Now, it is certainly true that we see a lot more decisive results in the faster 
  time controls, particularly in blitz. What do I mean by "a lot more"? 
  Well, switching the time controls from classical to rapid, has about the same 
  effect (on the frequency of draws) as changing one of the players from Peter 
  Leko to either Veselin Topalov or Alexei Shirov, or changing the opening from 
  a 1.d4 game to a Sicilian Dragon. Further, switching the time controls from 
  classical to blitz, has about the same effect (on the frequency of draws) as 
  changing a Peter Leko-Anatoly Karpov matchup into an Alexander Morozevich-Alexei 
  Fedorov matchup, or changing a Petroff's Defense into a King's Gambit. This 
  will indeed make the results slightly more random, which (as I said) could be 
  addressed by making the rapid tiebreaks longer. I hate to sound like a broken 
  record, but I should again point out that this exact approach (using 4-game 
  matches if a rapid tiebreak becomes necessary) was already suggested by Yasser 
  Seirawan in his "Fresh Start" proposal.
For instance, let's take a very simple unbiased case, where two simultaneous 
  10-player single-round-robin tournaments are held, and the winners play each 
  other in a title match. First let's consider the case where the final match 
  is only six games long. If a drawn match is to be resolved by the spin of a 
  roulette wheel, the effectiveness of this format is 37.3%. Obviously, it would 
  be better to actually play games to resolve the tie, since the stronger player 
  would have a better-than-even chance to win the tiebreak. So if we use the rapid-blitz 
  progression like in the FIDE championships, the effectiveness goes up to 39.2%. 
  Since blitz games are more random, if we simply played a long set of 2-game 
  rapid matches, it would be slightly better (39.3%). Finally, Yasser's suggestion 
  of a rapid match which would be four games long (rather than two), is the most 
  effective tiebreak method (39.5% effectiveness).
You can see from those numbers that the tiebreak method doesn't matter too 
  much, even for a mere six-game match; the effectiveness ranged from 37.3% (random) 

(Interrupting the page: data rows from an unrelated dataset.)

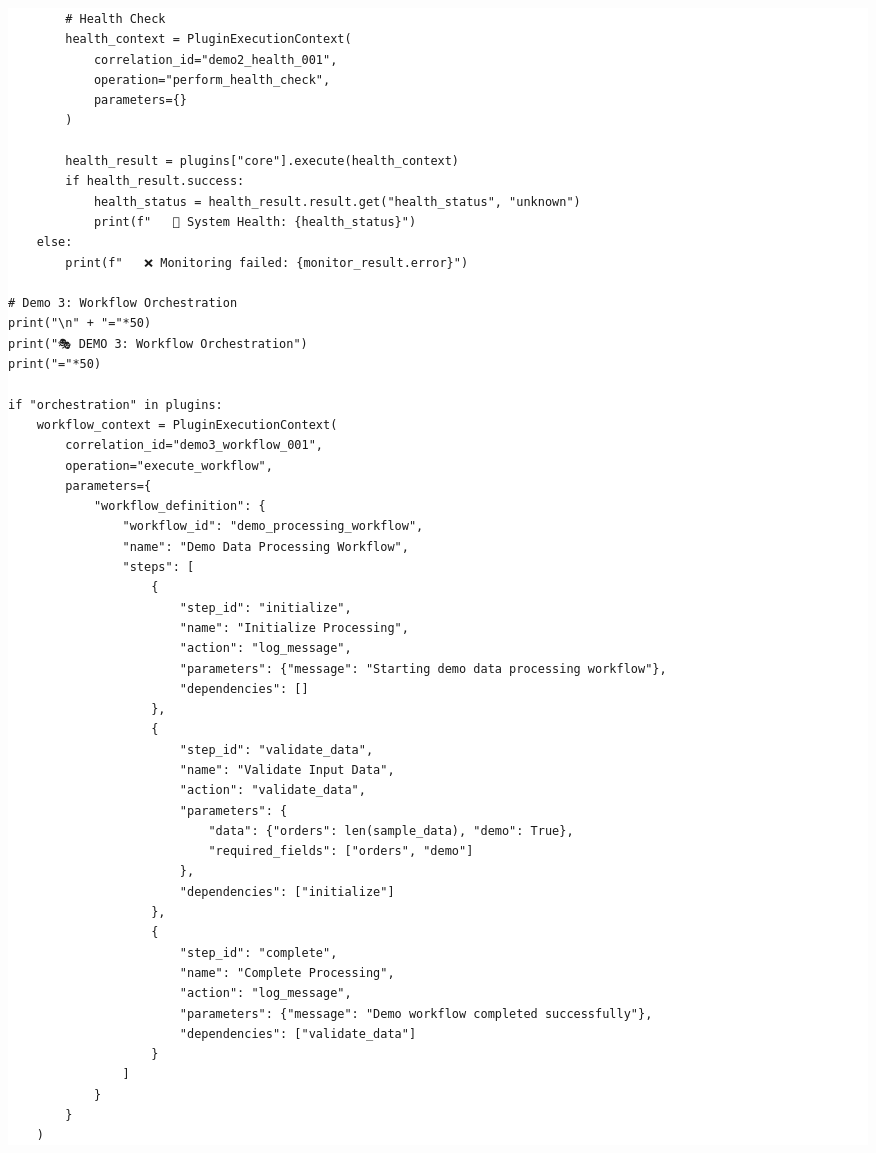             # Health Check
            health_context = PluginExecutionContext(
                correlation_id="demo2_health_001",
                operation="perform_health_check",
                parameters={}
            )
            
            health_result = plugins["core"].execute(health_context)
            if health_result.success:
                health_status = health_result.result.get("health_status", "unknown")
                print(f"   🏥 System Health: {health_status}")
        else:
            print(f"   ❌ Monitoring failed: {monitor_result.error}")
    
    # Demo 3: Workflow Orchestration
    print("\n" + "="*50)
    print("🎭 DEMO 3: Workflow Orchestration")
    print("="*50)
    
    if "orchestration" in plugins:
        workflow_context = PluginExecutionContext(
            correlation_id="demo3_workflow_001",
            operation="execute_workflow",
            parameters={
                "workflow_definition": {
                    "workflow_id": "demo_processing_workflow",
                    "name": "Demo Data Processing Workflow",
                    "steps": [
                        {
                            "step_id": "initialize",
                            "name": "Initialize Processing",
                            "action": "log_message",
                            "parameters": {"message": "Starting demo data processing workflow"},
                            "dependencies": []
                        },
                        {
                            "step_id": "validate_data",
                            "name": "Validate Input Data",
                            "action": "validate_data", 
                            "parameters": {
                                "data": {"orders": len(sample_data), "demo": True},
                                "required_fields": ["orders", "demo"]
                            },
                            "dependencies": ["initialize"]
                        },
                        {
                            "step_id": "complete",
                            "name": "Complete Processing",
                            "action": "log_message",
                            "parameters": {"message": "Demo workflow completed successfully"},
                            "dependencies": ["validate_data"]
                        }
                    ]
                }
            }
        )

  to 39.5% (4-game rapid match). Of course, as the match length is increased, 
  the tiebreak method becomes less and less of a factor; for a 16-game match, 
  the random option has an effectiveness of 41.1% and the other options are all 
  41.6% or 41.7%. And for a 24-game match, the random tiebreak has an effectiveness 
  of 42.1% and all other options are tied at 42.3%. A drawn match is just too 
  unlikely.
However, sometimes this issue does not even arise. Specifically, if one of 
  the players has been granted "draw odds" in a particular match, that 
  player is automatically declared the winner in the event of a drawn match. Usually, 
  the defending champion is granted draw odds in their match, and this is obviously 
  a key part of Yasser's proposal, since it acknowledges two champions, and there 
  are also the curious provisions about "inheriting" draw odds if you 
  overcome them in your quarterfinal match. Generally, draw odds are not a good 
  way to resolve ties. They are better than a roulette wheel (since on average 
  the defending champion will be stronger than the challenger), but slightly less 
  effective than any other tiebreak method. The main benefit of draw odds is that 
  they provide an incentive for a defending champion to actually participate in 
  a world championship cycle, since the draw odds are a bias that favors the defending 
  champion.
Everything that I have said to this point applies to chess world championships 
  in general. The conclusions would have been identical a decade ago, or fifteen 
  years in the future, even with a completely different set of top players. However, 
  at this point I must leave off my attempts to be "generic", because 
  there is one final issue I want to cover, which must be handled "specifically". 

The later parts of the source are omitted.